In general, chronically infecting viruses, such as HIV, can be compared with acutely infecting viruses, such as influenza viruses. However, the former can intrinsically avoid T-cell recognition by their low replication rates; therefore, a broader CTL response is needed for better control. On the other hand, the latter replicates more rapidly, but it is more prone to immune recognition and, therefore, is more dependent on the magnitude, rather than the breadth, of the virus-specific CTL response. However, further studies are needed to confirm these results. Coexistence of other immune effectors, such as virus-specific neutralizing antibodies, may potentially modulate the repertoire/breadth of CTL responses in both settings (24).

The demonstration of the proposed parallel processing hypothesis in wet in vitro assays is possible by using several populations of HIV or SIV epitope-specific CTLs as follows.

Prepare ≈6 epitope-specific CTL populations that recognize different parts of viral antigens but are similar in their killing profiles when tested individually. Optionally, the virus (HIV or SIV) may be genetically modified to express all of these epitopes at similar levels.

Prepare human or simian CD4+ T cells (possibly a cell line) expressing all the MHC-I molecules to interact with all of the above epitope-specific CTLs.

Perform viral suppression assays similar to the one described in Fig. 1 with a fixed total CTL count (such as 4 × 105 cells) but with different numbers (n = 1, 2, …, 6) of epitope-specific CTL populations put in the cocultures with CD4+ T cells as shown in Fig. 4.

However, particular efforts and care will be necessary to make the assays sufficiently practical and scientific, because of different properties with different epitopes/CTLs (e.g., epitope expression levels, avidities, CTL proliferation rates, and so forth) that may make data highly ambiguous in the current technical setting. We are also aware that the experimental observations in superchallenged macaques could be affected by other factors, including MHC-I haplotypes and the induction of effector memory CTLs by prime-boost effects. Future studies will thus need to exclude these factors. Because of the current difficulty in developing a method that satisfies all these conditions, we believe it is reasonable to present the hypothesis and expect this article to stimulate discussion on the subject. We expect that not only virology and immunology but biophysics and informatics may be helpful for future analyses.
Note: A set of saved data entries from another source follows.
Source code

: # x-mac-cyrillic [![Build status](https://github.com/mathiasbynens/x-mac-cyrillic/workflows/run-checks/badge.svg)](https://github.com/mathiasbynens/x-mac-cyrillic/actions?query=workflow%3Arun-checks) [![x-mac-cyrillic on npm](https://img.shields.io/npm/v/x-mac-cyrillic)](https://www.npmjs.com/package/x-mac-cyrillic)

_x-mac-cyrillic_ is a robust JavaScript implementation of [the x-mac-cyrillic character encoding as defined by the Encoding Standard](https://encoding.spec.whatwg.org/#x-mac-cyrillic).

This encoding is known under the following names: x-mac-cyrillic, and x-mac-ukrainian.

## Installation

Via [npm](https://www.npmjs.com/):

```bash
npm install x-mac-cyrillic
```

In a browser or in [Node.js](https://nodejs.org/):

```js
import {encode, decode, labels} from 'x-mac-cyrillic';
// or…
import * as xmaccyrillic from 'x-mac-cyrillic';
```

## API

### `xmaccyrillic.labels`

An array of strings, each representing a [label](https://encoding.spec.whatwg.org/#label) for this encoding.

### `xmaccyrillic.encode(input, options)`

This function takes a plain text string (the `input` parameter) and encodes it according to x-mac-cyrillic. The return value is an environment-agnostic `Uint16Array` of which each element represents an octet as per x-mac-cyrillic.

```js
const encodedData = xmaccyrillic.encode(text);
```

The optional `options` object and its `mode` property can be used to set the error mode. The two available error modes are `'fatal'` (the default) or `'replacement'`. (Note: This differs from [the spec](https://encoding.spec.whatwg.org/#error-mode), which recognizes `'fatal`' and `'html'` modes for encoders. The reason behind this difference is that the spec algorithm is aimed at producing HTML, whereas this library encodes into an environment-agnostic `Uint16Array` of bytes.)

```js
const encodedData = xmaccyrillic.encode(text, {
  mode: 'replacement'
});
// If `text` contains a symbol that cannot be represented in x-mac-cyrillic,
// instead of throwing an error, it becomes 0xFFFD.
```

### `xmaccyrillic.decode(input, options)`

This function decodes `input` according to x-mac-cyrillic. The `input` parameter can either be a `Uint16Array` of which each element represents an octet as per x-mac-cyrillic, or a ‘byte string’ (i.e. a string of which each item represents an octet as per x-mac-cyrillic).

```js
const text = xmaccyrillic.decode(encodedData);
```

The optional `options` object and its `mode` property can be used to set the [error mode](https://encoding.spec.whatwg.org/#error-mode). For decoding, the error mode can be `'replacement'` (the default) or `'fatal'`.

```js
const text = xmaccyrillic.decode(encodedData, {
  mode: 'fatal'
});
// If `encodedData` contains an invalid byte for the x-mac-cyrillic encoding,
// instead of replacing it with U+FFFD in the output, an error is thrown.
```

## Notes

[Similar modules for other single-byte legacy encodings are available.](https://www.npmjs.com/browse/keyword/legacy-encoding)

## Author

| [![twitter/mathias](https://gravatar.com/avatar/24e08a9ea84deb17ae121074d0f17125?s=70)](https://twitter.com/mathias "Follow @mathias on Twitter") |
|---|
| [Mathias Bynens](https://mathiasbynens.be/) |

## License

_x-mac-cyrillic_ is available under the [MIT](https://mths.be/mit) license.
In summary, a hypothesis was proposed that incorporates an adaptive immune response that takes the best advantage of the information coded in the viral genome by checking multiple CTL epitopes, particularly in the early stage of SIV superinfection following immunization with live(-attenuated) strains when epitope expression levels are still limited. Our description of the hypothesis is based on insights obtained from previous in vitro assay results and may further apply to more complex in vivo events. Furthermore, the high tendency of persistence-prone and latently infecting viruses being equipped with virulence proteins specialized for downregulating MHC-I antigen presentation (25, 26) may be empirical evidence of them building a major bottleneck against this host surveillance system. In addition to the recursion-based virus-specific naive CD4+ T-cell depletion hypothesis that we recently presented (27), the parallel information processing mechanism proposed here promotes a shift in our thinking regarding the design of adaptive immunity in terms of both efficacy and efficiency.